Flavio Andriani - L'uomo che cammina.jpg

 

 

” Ma tu non puoi crescere. Perché i burattini non crescono mai. Nascono burattini, vivono burattini, muoiono burattini “.(C.Collodi)

 

Mi ha colpito particolarmente questa citazione di Collodi che precede il romanzo di Flavio Andriani. Siamo o non siamo burattini della vita? C’ è davvero qualcuno che muove i fili per noi o siamo così coraggiosi da spezzare quei fili per sentirci finalmente protagonisti indiscussi della nostra vita, nel bene e nel male, attraversando tempeste e uscendo con o senza ferite? Leggendo le prime pagine di questa storia, il lettore sarà in grado di farsi tante domande e inconsciamente saprà darsi anche le dovute risposte. Siamo esseri complicati, difficili da decifrare e spesso compiamo azioni che non sempre hanno una spiegazione o forse siamo così presi da noi stessi, da non volerne dare.

 ” Esistono le domande e non sempre le risposte “

 ” Il pensiero, quello intimo, non ha voce, non ha corpo , è impalpabile, profondo evanescente, allo stesso tempo indicibile.

 Andrea Bufi, noto e stimato psicanalista, vive a Bari con la moglie Giorgia. Andrea amava i suoi pazienti ed era capace di:

” assorbire come una spugna “

le loro storie e i loro vizi. Andrea psicanalista e Andrea uomo, cinico, chiuso, un rebus da decifrare. Un evento lo porterà inevitabilmente a non essere più padrone della sua vita, quasi spettatore di ciò che ogni giorno rivive nella sua mente e la notte rende il sonno un miraggio. Un viaggio a Firenze, per poter assistere ad uno spettacolo di Carmelo Bene ” Il Lorenzaccio” e in quella occasione una ” scultura” famosa macchiera’ di sangue la sua vita, rendendolo un criminale, ancora più inquieto, assente e triste. La paura e un forte pericolo per la propria incolumità e quella di sua moglie Giorgia, spingono Andrea ad una “fuga “, un viaggio a Bali. “Bali avrebbe forse normalizzato l’ effetto “bene”

” Avevo creduto ingenuamente che scegliendo l’ isola, il mio recente passato sarebbe stato sepolto da una sabbia fine e inconsistente. Una sfinge che invece avrebbe mostrato sempre il suo volto, eroso solo in parte” ” Ora sono come Lorenzaccio sulla scena : non posso essere più padrone della mia vita, perché la storia agisce per me. E io sono condannato a seguirla “.

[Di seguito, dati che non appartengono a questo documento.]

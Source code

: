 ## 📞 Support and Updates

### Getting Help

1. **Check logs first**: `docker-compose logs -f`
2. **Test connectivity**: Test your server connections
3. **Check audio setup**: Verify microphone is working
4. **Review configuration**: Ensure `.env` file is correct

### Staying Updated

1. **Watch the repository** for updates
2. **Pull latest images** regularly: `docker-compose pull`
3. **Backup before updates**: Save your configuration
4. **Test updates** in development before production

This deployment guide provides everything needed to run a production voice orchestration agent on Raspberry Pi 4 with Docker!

 Andrea, proprio come un attore dovrà uscire di scena prima della fine dello spettacolo, non può continuare a restare in sospeso, così come la sua vita, il suo lavoro e il suo “io”.

Il tempo sembra ormai scadere…come granelli di sabbia di una clessidra, il viaggio termina per diventare cammino?

A voi scoprirlo. Il ritmo del romanzo scorre con piacere e si legge con grande interesse grazie ad un tessuto narrativo corposo e intrigante, senza mai appesantire la lettura. Una piacevole scoperta che sento sinceramente di consigliare. Complimenti Flavio Andriani.